To further confirm this relationship and assess whether trehalose triggers autophagy directly in vitro hydrated T.loliiformis leaves were treated with 1 or 5 mM trehalose and 1 μM Concanaymcin A solution for 24 hrs and viewed by TEM. As controls, leaves treated with ½ MS salts and Concanamycin A alone were also assessed. Consistent with the previous MDC staining, no autophagosomes were detected in the control samples (Fig 4). Conversely, numerous punctate structures resembling autophagosomes were observed in both the 1 and 5 mM trehalose-treated samples when visualised by TEM (Fig 4). These results provide direct in vitro evidence for trehalose-triggered autophagy in plants and suggest that an association exists between trehalose accumulation and the induction of autophagy in T.loliiformis.
Discussion
Desiccation tolerance is defined as the ability of a cell or organism to equilibrate water potential with relatively dry air or more specifically to less than 10% cellular relative water content (RWC) at 20°C and a humidity of 50% [29]. Resurrection plants are defined by their ability to withstand desiccation to an air dry state and be revived upon the addition of water. In this study we investigated the underlying mechanisms as to how this occurs. In summary, we uncovered a multi-faceted strategy involving, i) induction of autophagy as a pro-survival mechanism that suppresses PCD, ii) accumulation of trehalose for the induction and maintenance of autophagy during drying, and iii) suppression of PCD and senescence pathways, that is used by T. loliiformis to withstand desiccation.

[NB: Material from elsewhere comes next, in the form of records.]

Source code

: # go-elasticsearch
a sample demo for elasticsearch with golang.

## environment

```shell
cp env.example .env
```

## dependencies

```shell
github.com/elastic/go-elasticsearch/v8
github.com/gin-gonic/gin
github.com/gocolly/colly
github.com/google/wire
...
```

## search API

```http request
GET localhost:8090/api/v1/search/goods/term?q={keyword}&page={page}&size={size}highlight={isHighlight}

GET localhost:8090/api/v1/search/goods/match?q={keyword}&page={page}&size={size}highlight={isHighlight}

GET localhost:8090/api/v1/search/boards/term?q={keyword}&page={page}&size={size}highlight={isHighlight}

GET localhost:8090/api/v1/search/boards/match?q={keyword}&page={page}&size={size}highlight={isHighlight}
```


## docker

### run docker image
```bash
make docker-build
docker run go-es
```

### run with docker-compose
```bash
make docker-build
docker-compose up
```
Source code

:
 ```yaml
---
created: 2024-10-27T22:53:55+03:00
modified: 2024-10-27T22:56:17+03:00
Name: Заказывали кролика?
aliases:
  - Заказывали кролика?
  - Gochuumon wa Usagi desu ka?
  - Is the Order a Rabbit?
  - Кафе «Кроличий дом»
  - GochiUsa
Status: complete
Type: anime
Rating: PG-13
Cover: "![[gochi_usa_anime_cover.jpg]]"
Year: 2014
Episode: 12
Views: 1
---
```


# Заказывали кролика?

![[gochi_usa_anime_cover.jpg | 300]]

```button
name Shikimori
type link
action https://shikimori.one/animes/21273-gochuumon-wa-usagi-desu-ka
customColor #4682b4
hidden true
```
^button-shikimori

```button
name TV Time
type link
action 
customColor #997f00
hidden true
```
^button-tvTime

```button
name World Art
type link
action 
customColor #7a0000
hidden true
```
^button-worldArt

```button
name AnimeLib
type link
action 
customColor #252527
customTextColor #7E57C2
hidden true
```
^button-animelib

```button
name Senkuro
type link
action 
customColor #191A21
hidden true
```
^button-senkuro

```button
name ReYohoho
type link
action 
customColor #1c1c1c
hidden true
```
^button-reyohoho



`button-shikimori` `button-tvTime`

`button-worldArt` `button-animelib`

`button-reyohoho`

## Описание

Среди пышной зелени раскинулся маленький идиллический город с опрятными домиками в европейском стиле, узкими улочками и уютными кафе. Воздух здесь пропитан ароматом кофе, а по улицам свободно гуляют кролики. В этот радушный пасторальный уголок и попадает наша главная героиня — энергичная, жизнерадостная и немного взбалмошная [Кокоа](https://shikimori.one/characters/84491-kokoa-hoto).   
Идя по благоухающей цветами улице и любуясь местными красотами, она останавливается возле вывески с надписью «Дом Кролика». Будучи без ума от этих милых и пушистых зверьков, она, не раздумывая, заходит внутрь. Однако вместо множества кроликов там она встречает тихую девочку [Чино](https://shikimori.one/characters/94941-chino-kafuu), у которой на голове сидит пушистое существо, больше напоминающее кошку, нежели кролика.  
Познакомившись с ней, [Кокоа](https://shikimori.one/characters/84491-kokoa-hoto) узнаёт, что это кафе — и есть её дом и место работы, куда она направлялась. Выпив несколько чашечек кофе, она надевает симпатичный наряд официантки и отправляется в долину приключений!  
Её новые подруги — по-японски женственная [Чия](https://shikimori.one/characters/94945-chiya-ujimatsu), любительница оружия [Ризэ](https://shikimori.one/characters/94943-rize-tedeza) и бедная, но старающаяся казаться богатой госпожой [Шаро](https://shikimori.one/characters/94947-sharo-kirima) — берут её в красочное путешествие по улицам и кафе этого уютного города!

Autophagy is a facile yet effective means of increasing longevity during nutrient starvation in heterotrophs and more recently in autotrophs[30]. Studies by Ratnakumar et al indicated that autophagy plays important roles within desiccation tolerance in Saccharomyces [31]. Using a combined approach of phenomics, transcriptomics and target gene deletion mutants Ratnakumar et al demonstrated that autophagy genes were significantly up-regulated during drying of Saccharomyces cerevisae. Additionally, subsequent gene ontology analysis elucidated that autophagy pathways were significantly enriched during desiccation. The transcriptome and microscopy data suggest that T. loliiformis not only induces autophagy it triggers the process early during the initial stages of dehydration. Previous studies suggest that resurrection plants are genetically primed to respond to dehydration stress; even in the hydrated state[32]. As part of this priming process and to instigate an optimal cellular environment for the implementation of adaptive measures including the early, induction of autophagy. Resurrection plants respond to water deficit early, closing stomata and shutting down photosynthetic machinery prior to the plant reaching 80% RWC[11]. The closure of stomata and imminent shutdown of photosynthetic machinery during the early stages of dehydration has at least two physiological consequences. It minimises water loss through the stomata thus providing the plant with additional time to implement adaptive strategies. Additionally, the plants are predisposed to caloric starvation due to limited gas exchange and subsequently photosynthesis. It is well established that caloric deficiency and exhaustion of starch stores causes resurrection plants to shift their metabolism to sucrose and amino acid biosynthesis [33]. In addition to shifting metabolism, caloric restriction is known to induce autophagy in both mammal and plant systems [30,34].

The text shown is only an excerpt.